The pandemic may have sent many to shelter-in-place at home, but a new survey from Life360 revealed respondents haven’t found the coziness a huge inconvenience.
It’s clearly a time of uncertainty and unrest; many are both anxious and afraid of the second wave of the coronavirus, as well as the protests—with both having significant effect in each of the 50 states. With little notice or preparation, families were suddenly hunkered down together, sheltered-at-home, 24/7.
But a new study from the IT company Life360 revealed that the unprecedented new normal did not foster family resentments. In fact, families have grown closer and have bonded. They’re also more fond and connected to each other, noted the report.
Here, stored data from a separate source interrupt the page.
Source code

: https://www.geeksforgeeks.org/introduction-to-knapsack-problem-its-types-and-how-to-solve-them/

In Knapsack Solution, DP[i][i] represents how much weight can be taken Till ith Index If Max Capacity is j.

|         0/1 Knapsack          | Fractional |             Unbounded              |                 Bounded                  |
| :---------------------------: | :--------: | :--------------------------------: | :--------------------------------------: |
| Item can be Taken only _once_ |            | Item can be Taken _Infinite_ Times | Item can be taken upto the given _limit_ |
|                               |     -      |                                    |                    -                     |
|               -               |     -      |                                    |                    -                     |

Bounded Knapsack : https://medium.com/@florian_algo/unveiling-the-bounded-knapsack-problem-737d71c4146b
Life360’s mission statement involves getting busy families to communicate more with a popular mobile app.
“Many couples and families spent very little time together before the crisis, everyone had their after-school and after-work activities,” said Daniel Stillman, author of “Good Talk.”
Families “are forming new routines, which fortunately include a lot more family times,” said Jessie Jiang, CEO of the online STEM and AI school Create & Learn.
No one will contest that older American houses are on the small side (despite how irrelevant size is to home prices in preferred US neighborhoods). An average home with the parents both working remotely while helping kids tackle e-learning (66%) can be justifiably chaotic. Online school has been a serious challenge for parents.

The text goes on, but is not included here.